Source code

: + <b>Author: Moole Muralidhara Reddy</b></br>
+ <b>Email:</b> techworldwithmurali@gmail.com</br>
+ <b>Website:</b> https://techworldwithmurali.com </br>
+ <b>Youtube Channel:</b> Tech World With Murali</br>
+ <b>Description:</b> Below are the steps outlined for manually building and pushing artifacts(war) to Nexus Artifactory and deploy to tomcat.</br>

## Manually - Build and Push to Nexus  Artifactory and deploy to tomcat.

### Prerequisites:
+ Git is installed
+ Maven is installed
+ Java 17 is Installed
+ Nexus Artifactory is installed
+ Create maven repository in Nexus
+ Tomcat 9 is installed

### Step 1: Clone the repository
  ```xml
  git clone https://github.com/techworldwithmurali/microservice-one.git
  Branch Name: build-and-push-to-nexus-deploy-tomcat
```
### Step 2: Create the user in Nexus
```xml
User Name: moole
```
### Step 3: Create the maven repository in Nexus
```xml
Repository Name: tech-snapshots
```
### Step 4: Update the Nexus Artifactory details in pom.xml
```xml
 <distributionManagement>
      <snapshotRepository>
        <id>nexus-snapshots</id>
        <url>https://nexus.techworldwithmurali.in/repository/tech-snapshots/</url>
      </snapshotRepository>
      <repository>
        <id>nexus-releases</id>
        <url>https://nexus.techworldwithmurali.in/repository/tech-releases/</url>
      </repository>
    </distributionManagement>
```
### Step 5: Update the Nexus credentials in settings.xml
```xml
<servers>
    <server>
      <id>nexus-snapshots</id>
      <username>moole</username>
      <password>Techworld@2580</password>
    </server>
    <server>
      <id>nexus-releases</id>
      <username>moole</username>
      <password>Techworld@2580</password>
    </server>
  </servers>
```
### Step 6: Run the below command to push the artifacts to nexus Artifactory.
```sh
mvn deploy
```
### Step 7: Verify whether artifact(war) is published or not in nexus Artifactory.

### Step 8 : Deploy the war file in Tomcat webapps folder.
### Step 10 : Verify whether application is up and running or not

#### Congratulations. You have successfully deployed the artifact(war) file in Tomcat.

▶ EXERCISE INSTRUCTIONS
Every record above should be copied exactly.

▶ REPLY TO THE EXERCISE
Source code

: + <b>Author: Moole Muralidhara Reddy</b></br>
+ <b>Email:</b> techworldwithmurali@gmail.com</br>
+ <b>Website:</b> https://techworldwithmurali.com </br>
+ <b>Youtube Channel:</b> Tech World With Murali</br>
+ <b>Description:</b> Below are the steps outlined for manually building and pushing artifacts(war) to Nexus Artifactory and deploy to tomcat.</br>

## Manually - Build and Push to Nexus  Artifactory and deploy to tomcat.

### Prerequisites:
+ Git is installed
+ Maven is installed
+ Java 17 is Installed
+ Nexus Artifactory is installed
+ Create maven repository in Nexus
+ Tomcat 9 is installed

### Step 1: Clone the repository
  ```xml
  git clone https://github.com/techworldwithmurali/microservice-one.git
  Branch Name: build-and-push-to-nexus-deploy-tomcat
```
### Step 2: Create the user in Nexus
```xml
User Name: moole
```
### Step 3: Create the maven repository in Nexus
```xml
Repository Name: tech-snapshots
```
### Step 4: Update the Nexus Artifactory details in pom.xml
```xml
 <distributionManagement>
      <snapshotRepository>
        <id>nexus-snapshots</id>
        <url>https://nexus.techworldwithmurali.in/repository/tech-snapshots/</url>
      </snapshotRepository>
      <repository>
        <id>nexus-releases</id>
        <url>https://nexus.techworldwithmurali.in/repository/tech-releases/</url>
      </repository>
    </distributionManagement>
```
### Step 5: Update the Nexus credentials in settings.xml
```xml
<servers>
    <server>
      <id>nexus-snapshots</id>
      <username>moole</username>
      <password>Techworld@2580</password>
    </server>
    <server>
      <id>nexus-releases</id>
      <username>moole</username>
      <password>Techworld@2580</password>
    </server>
  </servers>
```
### Step 6: Run the below command to push the artifacts to nexus Artifactory.
```sh
mvn deploy
```
### Step 7: Verify whether artifact(war) is published or not in nexus Artifactory.

### Step 8 : Deploy the war file in Tomcat webapps folder.
### Step 10 : Verify whether application is up and running or not

#### Congratulations. You have successfully deployed the artifact(war) file in Tomcat.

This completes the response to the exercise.